> **Problem to work on**
From the first line to the last, please reproduce the material exactly, skipping the pictures.

> **Dataset records**
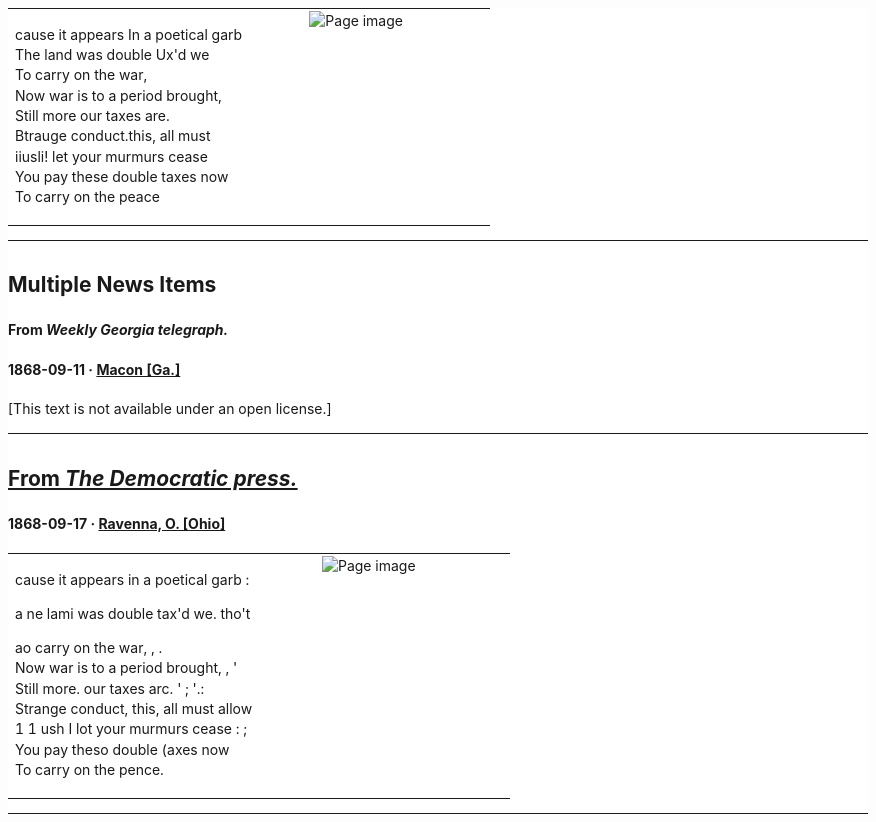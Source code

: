 <table style="width: 100%;"><tr><td style="width: 50%">

  
cause it appears In a poetical garb  
The land was double Ux&#x27;d we  
To carry on the war,  
Now war is to a period brought,  
Still more our taxes are.  
Btrauge conduct.this, all must  
iiusli! let your murmurs cease  
You pay these double taxes now  
To carry on the peace
</td><td style="width: 50%; max-height: 75%; margin: auto; display: block;">
<img alt="Page image" src="https://tile.loc.gov/image-services/iiif/service:ndnp:ohi:batch_ohi_jaques_ver01:data:sn84028490:00280775009:1868090901:0057/pct:13.41446356133725,81.97797047105695,9.581759686669464,4.218420435903445/!600,600/0/default.jpg"/>
</td>
</tr></table>

---

## Multiple News Items

#### From _Weekly Georgia telegraph._

#### 1868-09-11 &middot; [Macon [Ga.]](http://dbpedia.org/resource/Macon%2C_Georgia)

[This text is not available under an open license.]

---

## [From _The Democratic press._](https://www.loc.gov/resource/sn83035083/1868-09-17/ed-1/?sp=2)

#### 1868-09-17 &middot; [Ravenna, O. [Ohio]](http://dbpedia.org/resource/Ravenna%2C_Ohio)

<table style="width: 100%;"><tr><td style="width: 50%">

  
cause it appears in a poetical garb :  
  
a ne lami was double tax&#x27;d we. tho&#x27;t  
  
ao carry on the war, , .  
Now war is to a period brought, , &#x27;  
Still more. our taxes arc. &#x27; ; &#x27;.:  
Strange conduct, this, all must allow  
1 1 ush I lot your murmurs cease : ;  
You pay theso double (axes now  
To carry on the pence. 
</td><td style="width: 50%; max-height: 75%; margin: auto; display: block;">
<img alt="Page image" src="https://tile.loc.gov/image-services/iiif/service:ndnp:ohi:batch_ohi_fu_ver01:data:sn83035083:00296027157:1868091701:0069/pct:40.68453341943817,91.26934205560448,10.542460445592509,5.019499308089068/!600,600/0/default.jpg"/>
</td>
</tr></table>

---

> **Solved exercise**
Source code

: <table style="width: 100%;"><tr><td style="width: 50%">

  
cause it appears In a poetical garb  
The land was double Ux&#x27;d we  
To carry on the war,  
Now war is to a period brought,  
Still more our taxes are.  
Btrauge conduct.this, all must  
iiusli! let your murmurs cease  
You pay these double taxes now  
To carry on the peace
</td><td style="width: 50%; max-height: 75%; margin: auto; display: block;">
<img alt="Page image" src="https://tile.loc.gov/image-services/iiif/service:ndnp:ohi:batch_ohi_jaques_ver01:data:sn84028490:00280775009:1868090901:0057/pct:13.41446356133725,81.97797047105695,9.581759686669464,4.218420435903445/!600,600/0/default.jpg"/>
</td>
</tr></table>

---

## Multiple News Items

#### From _Weekly Georgia telegraph._

#### 1868-09-11 &middot; [Macon [Ga.]](http://dbpedia.org/resource/Macon%2C_Georgia)

[This text is not available under an open license.]

---

## [From _The Democratic press._](https://www.loc.gov/resource/sn83035083/1868-09-17/ed-1/?sp=2)

#### 1868-09-17 &middot; [Ravenna, O. [Ohio]](http://dbpedia.org/resource/Ravenna%2C_Ohio)

<table style="width: 100%;"><tr><td style="width: 50%">

  
cause it appears in a poetical garb :  
  
a ne lami was double tax&#x27;d we. tho&#x27;t  
  
ao carry on the war, , .  
Now war is to a period brought, , &#x27;  
Still more. our taxes arc. &#x27; ; &#x27;.:  
Strange conduct, this, all must allow  
1 1 ush I lot your murmurs cease : ;  
You pay theso double (axes now  
To carry on the pence. 
</td><td style="width: 50%; max-height: 75%; margin: auto; display: block;">
<img alt="Page image" src="https://tile.loc.gov/image-services/iiif/service:ndnp:ohi:batch_ohi_fu_ver01:data:sn83035083:00296027157:1868091701:0069/pct:40.68453341943817,91.26934205560448,10.542460445592509,5.019499308089068/!600,600/0/default.jpg"/>
</td>
</tr></table>

---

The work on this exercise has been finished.